RULES Subcommand (TREE command)

The RULES subcommand generates syntax that can be used to select or classify cases based on values of independent (predictor) variables.

  • You can generate rules for all nodes, all terminal nodes, the top n terminal nodes, terminal nodes that correspond to the top n percent of cases, or nodes with index values that meet or exceed a cutoff value.
  • Rules are available in three different forms: internal command syntax format, SQL, and generic (plain English pseudocode).
  • You can specify an external destination file for the rules.
  • Each keyword is followed by an equals sign (=) and the value for that keyword.

Example

TREE risk [o] BY income age creditscore
 /RULES NODES=TERMINAL SYNTAX=INTERNAL TYPE=SCORING
  OUTFILE='/jobfiles/treescores.sps'.

NODES Keyword

The NODES keyword specifies the scope of generated rules. Specify one of the following alternatives:

TERMINAL. Generates rules for each terminal node. This is the default.

ALL. Generates rules for all nodes. Rules are shown for all parent and terminal nodes.

For categorical dependent variables with defined target categories, the following additional alternatives are available:

TOPN(value). Generates rules for the top n terminal nodes based on index values. The number must be a positive integer, enclosed in parentheses. If the number exceeds the number of nodes in the tree, a warning is issued and rules are generated for all terminal nodes.

TOPPCT(value). Generates rules for terminal nodes for the top n percent of cases based on index values. The percent value must be a positive number greater than zero and less than 100, enclosed in parentheses.

MININDEX(value). Generates rules for all terminal nodes with an index value greater than or equal to the specified value. The value be a positive number, enclosed in parentheses.

SYNTAX Keyword

The SYNTAX keyword specifies the syntax of generated rules. It determines the form of the selection rules in both output displayed in the Viewer and selection rules saved to an external file.

INTERNAL. Command syntax language.
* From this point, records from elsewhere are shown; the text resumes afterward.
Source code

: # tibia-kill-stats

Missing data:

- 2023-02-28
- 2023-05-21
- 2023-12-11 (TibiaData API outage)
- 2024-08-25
Rules are expressed as a set of commands that define a filter condition that can be used to select subsets of cases (this is the default) or as COMPUTE statements that can be used to score cases (with TYPE=SCORING).
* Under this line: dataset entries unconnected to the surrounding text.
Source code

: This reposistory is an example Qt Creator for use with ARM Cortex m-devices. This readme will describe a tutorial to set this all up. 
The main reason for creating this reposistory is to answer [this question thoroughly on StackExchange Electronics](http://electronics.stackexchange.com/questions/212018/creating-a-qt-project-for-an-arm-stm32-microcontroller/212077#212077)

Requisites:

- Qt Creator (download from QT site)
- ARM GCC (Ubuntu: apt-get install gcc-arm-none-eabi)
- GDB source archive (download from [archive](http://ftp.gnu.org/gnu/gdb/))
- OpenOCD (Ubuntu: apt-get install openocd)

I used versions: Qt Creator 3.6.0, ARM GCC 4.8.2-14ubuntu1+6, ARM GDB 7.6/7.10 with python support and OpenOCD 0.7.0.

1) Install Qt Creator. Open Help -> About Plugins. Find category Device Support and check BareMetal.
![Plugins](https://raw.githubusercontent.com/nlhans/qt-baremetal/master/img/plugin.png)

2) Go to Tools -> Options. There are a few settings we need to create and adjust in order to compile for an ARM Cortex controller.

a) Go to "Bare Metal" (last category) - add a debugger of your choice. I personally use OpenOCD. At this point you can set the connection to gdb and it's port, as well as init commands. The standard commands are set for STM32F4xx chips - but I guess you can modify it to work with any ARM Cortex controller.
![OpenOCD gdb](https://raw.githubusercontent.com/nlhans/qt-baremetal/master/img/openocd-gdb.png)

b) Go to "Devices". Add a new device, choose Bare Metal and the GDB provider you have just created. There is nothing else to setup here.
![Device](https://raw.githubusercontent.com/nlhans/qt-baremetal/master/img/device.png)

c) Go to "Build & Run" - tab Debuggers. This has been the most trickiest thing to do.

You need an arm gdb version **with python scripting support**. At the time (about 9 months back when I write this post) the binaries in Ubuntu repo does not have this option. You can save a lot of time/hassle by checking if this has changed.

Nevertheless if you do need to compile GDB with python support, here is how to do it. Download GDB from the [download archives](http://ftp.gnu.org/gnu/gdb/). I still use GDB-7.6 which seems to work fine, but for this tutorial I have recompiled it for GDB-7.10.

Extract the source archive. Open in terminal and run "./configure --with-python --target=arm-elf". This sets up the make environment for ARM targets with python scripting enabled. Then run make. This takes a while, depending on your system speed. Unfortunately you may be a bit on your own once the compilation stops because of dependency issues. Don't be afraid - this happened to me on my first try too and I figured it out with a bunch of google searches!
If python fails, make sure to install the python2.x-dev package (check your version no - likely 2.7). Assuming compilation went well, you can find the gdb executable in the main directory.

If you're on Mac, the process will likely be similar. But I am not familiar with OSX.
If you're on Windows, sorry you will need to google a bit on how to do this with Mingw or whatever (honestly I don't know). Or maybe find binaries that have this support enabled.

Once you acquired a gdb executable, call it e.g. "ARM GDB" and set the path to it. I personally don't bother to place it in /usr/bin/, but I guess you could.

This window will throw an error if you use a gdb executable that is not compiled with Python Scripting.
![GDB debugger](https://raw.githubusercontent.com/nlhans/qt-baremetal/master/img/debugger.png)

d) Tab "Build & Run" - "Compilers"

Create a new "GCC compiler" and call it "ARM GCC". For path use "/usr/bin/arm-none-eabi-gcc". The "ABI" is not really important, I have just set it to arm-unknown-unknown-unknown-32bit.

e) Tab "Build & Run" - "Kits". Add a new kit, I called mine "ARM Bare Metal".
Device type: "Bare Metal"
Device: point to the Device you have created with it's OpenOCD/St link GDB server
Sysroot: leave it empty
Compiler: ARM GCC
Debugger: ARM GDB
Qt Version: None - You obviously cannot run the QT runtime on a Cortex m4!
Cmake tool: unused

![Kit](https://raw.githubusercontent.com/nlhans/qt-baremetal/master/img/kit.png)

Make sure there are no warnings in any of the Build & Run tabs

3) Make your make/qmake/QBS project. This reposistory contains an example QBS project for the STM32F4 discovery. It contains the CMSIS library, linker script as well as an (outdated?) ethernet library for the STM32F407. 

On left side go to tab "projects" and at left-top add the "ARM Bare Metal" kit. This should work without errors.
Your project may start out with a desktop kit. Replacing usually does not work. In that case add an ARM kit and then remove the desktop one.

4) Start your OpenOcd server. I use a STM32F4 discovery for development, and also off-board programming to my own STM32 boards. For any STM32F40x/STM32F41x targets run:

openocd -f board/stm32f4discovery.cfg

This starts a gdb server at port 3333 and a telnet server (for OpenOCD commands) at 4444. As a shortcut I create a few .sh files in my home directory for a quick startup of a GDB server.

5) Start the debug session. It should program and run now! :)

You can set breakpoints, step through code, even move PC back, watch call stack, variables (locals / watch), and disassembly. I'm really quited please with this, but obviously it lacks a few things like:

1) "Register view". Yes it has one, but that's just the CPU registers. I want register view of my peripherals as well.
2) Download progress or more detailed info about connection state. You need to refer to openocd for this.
SQL. SQL. Standard SQL rules are generated to select/extract records from a database or assign values to those records. The generated SQL rules do not include any table names or other data source information.

GENERIC. Plain English pseudocode. Rules are expressed as a set of logical "if...then" statements that describe the model’s classifications or predictions for each node.

TYPE Keyword

The TYPE keyword specifies the type of SQL or internal command syntax rules to generate. It is ignored if generic rules are requested.
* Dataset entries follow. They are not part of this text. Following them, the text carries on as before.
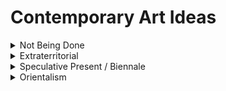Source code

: # Contemporary Art Ideas
<details>
  <summary>Not Being Done</summary>

### Keywords
- quasi-survival
- de-animizer
- secular order / ideology
- biopolitics
- bio capital
- biopolitical (economy of time)
- memorials / museum
- purgatory
- legal "existence" 
- Younger than Jesus (exhibition)
- active agent
- In being / different modes of time 
- accumulation of "worth"
- objects of personal memory / temporary object embodiment 
- colonialist removal of object / de-animizer
- examples of forms/thinking/art as alternatives

### Exhibitions / Links / Works of Potential Interest
- [Physical Absence, Enduring Presence: Grief & Psychedelics](https://www.youtube.com/watch?v=ijXkYwuy-pw&ab_channel=POCPsychedelicCollective)
- [Younger than Jesus](https://archive.newmuseum.org/exhibitions/937)
- [The price of artists' work after death](https://www.artbusiness.com/postprice.html) 
- [Rodney McMillan: Against a Civic Death](https://vielmetter.com/exhibitions/2018-02-rodney-mcmillian-against-a-civic-death)
- [Cosmism](https://www.e-flux.com/announcements/139326/art-without-death-russian-cosmism)
- [James Luna, "Artifact Piece"](https://marabouatthemuseum.com/2019/01/31/james-luna-artifact-piece)
- [Territorial Agency: Oceans in Transformation](https://www.e-flux.com/announcements/341908/territorial-agencyoceans-in-transformation)
- [Taloi Havini - Reclamation was created collaboratively with her Hakö clan members](https://www.taloihavini.com/reclamation)

### Artist: Emily Jacir
- [Emily Jacir’s Where we come from & The power of her passport](https://publicdelivery.org/emily-jacir-where-we-come-from/)
- [Why I Don’t Talk About ‘The Body’: A Polemic, by Gordon Hall](https://monday-journal.com/why-i-dont-talk-about-the-body-a-polemic/)
- [Desire in Diaspora: Emily Jacir](https://www.sfmoma.org/artwork/2008.20.2.A-B/essay/desire-diaspora-emily-jacir)
- #### How do you relate a specific project of Emily Jacir’s to any or all of this week’s readings? Be specific, provide images, and/or use quotes.

</details>


<details>
  <summary>Extraterritorial</summary>

### Exhibitions / Links / Works of Potential Interest
- [A Conversation With Okwui Enwezor](https://vimeo.com/8662719)
- [Raqs Media Collective on their relationship with Okwui Enwezor and his battle with cancer](https://artcentron.com/2019/05/02/cancer-art-okwui-enwezor-slog)
- ["Thinking Historically in the Present," a final posthumous exhibition by Okwui Enwezor in 2021](https://www.nytimes.com/2019/11/03/arts/design/Okwui-Enwezor-Sharjah-Biennial.html#:~:text=the%20main%20story-,Final%20Exhibition%20by%20Okwui%20Enwezor%20Will%20Open%20in%202021%20in,at%20the%20age%20of%2055.)
- [Documenta 11](https://www.documenta.de/en/retrospective/documenta11)
- ["Post-North? Documenta11 and the Challenges of the 'Global' Exhibition](https://www.on-curating.org/issue-33-reader/post-north-documenta11-and-the-challenges-of-the-global-exhibition.html#.YCbXTBNKjOQ)
- ["An Insistence on Not Being Discouraged" African American Studies, Princeton University](https://aas.princeton.edu/news/aas21-podcast-episode-5-insistence-not-being-discouraged)
- [Enwezor_Okwui_2002_The_Black_Box.pdf](https://drive.google.com/file/d/1LWcNo6q7NpleJPXEFNMQf7COX2pien0r/view?usp=sharing)

### Artists: Raqs Media Collective, Fred Wilson
- #### [Raqs Media Collective](https://www.raqsmediacollective.net/)
  - [‘With Respect to Residue’: Raqs Media Collective, Decolonial Museum as UFO](http://www.thirdtext.org/forum-eaton-raqs)
  - [Aparajita Mukhopadhyay, Imperial Technology and ‘Native’ Agency.pdf](https://drive.google.com/file/d/1MuJ9ypgtwoNDTjBoEM3mJJfJRwL9SKbe/view?usp=sharing)
- #### [Fred Wilson](https://art21.org/read/fred-wilson-museums-and-collections)
  - [Mining the Museum](https://www.beautifultrouble.org/toolbox/#/tool/mining-the-museum)
  - [Excellent Resource Guide to Fred Wilson](https://libraryguides.saic.edu/VAP/wilson)
  - http://www.archivesandcreativepractice.com/fred-wilsonLinks
  - [‘There Is Meaning in Ugliness’: Watch Artist Fred Wilson Explain Why We Can’t Look Away From the Hideous Parts of History](https://news.artnet.com/exhibitions/fred-wilson-art21-1891946)
  - [‘Black Art: In the Absence of Light’ Reveals a History of Neglect and Triumph NYTimes on new HBO Series](https://www.nytimes.com/2021/02/08/arts/design/black-art-hbo-review.html)
</details>

<details>
  <summary>Speculative Present / Biennale</summary>
  
### Exhibitions / Links / Works of Potential Interest
- [Behind the Biennale: A Short History of the World’s Most Important Art Exhibition](https://vimeo.com/126659029)
- [The Globalization of Art and the "Biennials of Resistance: A History of the Biennials from the Periphery," by Oliver Marchart](https://www.on-curating.org/issue-46-reader/the-globalization-of-art-and-the-biennials-of-resistance-a-history-of-the-biennials-from-the-periphery.html#.YDlIZRNKjOQ)
- ["Extracts from How to Biennale! (The Manual)," by Shwetal A Patel, Sunil Manghani, and Robert E. D'Souza](https://www.on-curating.org/issue-39-reader/introduction.html#.YDlH-RNKjOQ)
- [Look at this interactive globe and database of biennialsLinks](https://www.biennialfoundation.org/network/biennial-map)
- [THE GLOBALIZATION OF ART AND THE “BIENNIALS OF RESISTANCE” A HISTORY OF THE BIENNIALS FROM THE PERIPHERY, OLIVER MARCHART.pdf](https://drive.google.com/file/d/1r4VJ2aIXrxwSzAz2KW-H8xvLO23kEl4s/view?usp=sharing)
- [Artnet News: Art Demystified: Biennials, ExplainedLinks](https://news.artnet.com/exhibitions/art-demystified-biennials-506903)
- [The Conversation: What is a Biennale?Links](https://theconversation.com/explainer-what-is-a-biennale-26516)
- [A new exhibition in Rotterdam uses the films of Trump’s former right-hand man to examine the visual art of propaganda](https://www.theguardian.com/us-news/2018/apr/21/steve-bannon-films-propaganda-art-rotterdam-exhibition)
- [On Curating: Survey Review and Considerations, statistics, graphs and maps of Biennales and Funding](https://www.on-curating.org/issue-39-reader/survey-review-and-considerations.html#.YD1ThhNKjOQ)
- [The All-Female Whitney Houston Biennial Is Back and Bigger Than Ever—and It’s Going Bi-Coastal (2019)](https://news.artnet.com/exhibitions/whitney-houston-biennial-2019-1497268)
- [artnet news: To Explore the Impact of Climate Change on Culture, the Curators of the Taipei Biennial Transformed Their Venue Into a Planetarium](https://news.artnet.com/exhibitions/taipei-biennial-2020-1927945)
- [Taipei BiennialLinks](https://www.taipeibiennial.org/2020/en-US) 
- [More on the curatorial process/arrangement of the team on eflux](https://www.e-flux.com/announcements/322957/taipei-biennial-2020you-and-i-don-t-live-on-the-same-planet)
- [Interview with the Curators](https://pluralartmag.com/2021/02/02/new-ecological-perspectives-at-the-taipei-biennial)
- [12th Taipei Biennial Rethinks Globalization](https://ocula.com/magazine/features/12th-taipei-biennial/?Accept-Charset=utf-8&Accept-Encoding=identity%2C+deflate%2C+compress%2C+gzip&Connection=close&Referer=https%3A%2F%2Fgooglebot.com&User-Agent=curl%2F7.289.0)

### Artists: Praba Pilar & Asco
- #### [Praba Pilar](https://www.prabapilar.com/larval-rock-stars)
  - [View the project Church of NBIC](https://www.prabapilar.com/church-of-nbic)
  - [Further and suggested reading of NBIC](https://www.multispecies-salon.org/pilar)
  - [ECO-POETICS FOR A PLURIVERSE IN TRANSIT](https://maifeminism.com/eco-poetics-for-a-pluriverse-in-transit/)
  - [Context / Writing by Praba Pilar on Enigma Symbiotica](http://sfonline.barnard.edu/traversing-technologies/praba-pilar-enigma-symbiotica/) 
  - [BOT I by Praba Pilar (reading)](https://csalateral.org/issue/2/bot-i-pilar)

- #### Asco
  - [No-Movies The Art of False Documents.pdf](https://drive.google.com/file/d/161cUXCCeMDAOIXQqi-AwDKPCPql5Gw8u/view?usp=sharing)
  - [Your Art Disgusts Me: Early Asco 1971-75](https://eastofborneo.org/articles/your-art-disgusts-me-early-asco-1971-75)
  - [LACMA UNFRAMED: ASCO No Movies](https://unframed.lacma.org/2011/11/09/asco%25e2%2580%2599s-no-movies)
  - [LA Times: 1968 East Side Walkouts](https://www.latimes.com/nation/la-na-1968-east-la-walkouts-20180301-htmlstory.html)
</details>

<details>
  <summary>Orientalism</summary>
  
  The "Now and Elsewhere" reading by Raqs Media Collective covered some media examples that depicted the complicated and complex relationship between orientalism, western hegemony, and capitalism as an exploration of dislocated notions of contemporaneity. An example from the 2000s would be Gwen Stefani's video ["Hollaback GirlLinks."](https://youtu.be/Kgjkth6BRRY) which uses multiple orientalist tropes that dislocate various cultures into a mishmash that reduces them to a backdrop of stylistic tropes. I want to emphasize the importance of looking at what such appropriations and representations suggest and what the underlying narrative is, as it has historical roots. These historical roots are further complicated through relationships of capitalism and media.

  ### Artist Project
  - ["Virtually Asian" by Bay Area-based artist Astria Suparak](https://astriasuparak.com/2021/02/02/virtually-asian)

  ### Related Readings + Links
  - [Orientalism in Disney Movies](https://storypower.criticsandbuilders.com/2020/04/14/orientalism-in-disney-movies)
  - [Anne Anlin Cheng, Ornamentalism, A Feminist Theory for the Yellow Woman.pdf](https://drive.google.com/file/d/1a80zax2zvOQoGKzAgvnvp2LCgiBxh830/view?usp=sharing)

  ### Artist: Morehshin Allahyari
  - [https://medium.com/digital-art-weekly/in-focus-morehshin-allahyari-807c8b3156c8](https://medium.com/digital-art-weekly/in-focus-morehshin-allahyari-807c8b3156c8)
  - [21st Century Digital ArtA COLLABORATIVE SURVEY OF DIGITAL ART MADE SINCE 2000](http://www.digiart21.org/)
  - [Morehshin Allahyari's website](http://www.morehshin.com/material-speculation-isis/)

</details>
SCORING. Scoring of cases. The rules can be used to assign the model’s predictions to cases that meet node membership criteria. A separate rule is generated for each node within the scope specified on the NODES keyword. This is the default.

SELECTION. Selection of cases. The rules can be used to select cases that meet node membership criteria. For internal command syntax and SQL rules, a single rule is generated to select all cases within the scope specified on the NODES keyword.

Note: For internal command syntax or SQL rules with NODES=TERMINAL and NODES=ALL, TYPE=SELECTION will produce a rule that effectively selects every case included in the analysis.

SURROGATES Keyword

For CRT and QUEST, the SURROGATES keyword controls whether rules use surrogate predictors to classify cases that have missing predictor values. The keyword is ignored if the method is not CRT or QUEST or if generic rules are requested.

Rules that include surrogates can be quite complex. In general, if you just want to derive conceptual information about your tree, exclude surrogates. If some cases have incomplete predictor data and you want rules that mimic your tree, include surrogates.

INCLUDE. Include surrogates. Surrogate predictors are used in generated rules. This is the default.

EXCLUDE. Exclude surrogates. Rules exclude surrogate predictors.

LABELS Keyword

The LABELS keyword specifies whether value and variable labels are used in generic decision rules.

  • By default, any defined value and variable labels are used. When labels aren’t available, values and variable names are used.
  • LABELS is ignored for SQL and internal command syntax rules.

YES. Any defined value and variable labels are used in generic rules. This is the default.

NO. Values and variable names are used instead of labels.

OUTFILE Keyword

OUTFILE writes the rules to an external text file.

  • The keyword is followed by an equals sign (=) and a file specification enclosed in quotes.
  • If the file specification includes a path, an error will result if the specified directory/folder location doesn’t exist.
  • For command syntax, the file can be used as a command syntax file in both interactive and batch modes.
  • For SQL syntax, the generated SQL does not include any table names or other data source information.
  • OUTFILE is ignored if NODES=NONE, and a warning is issued.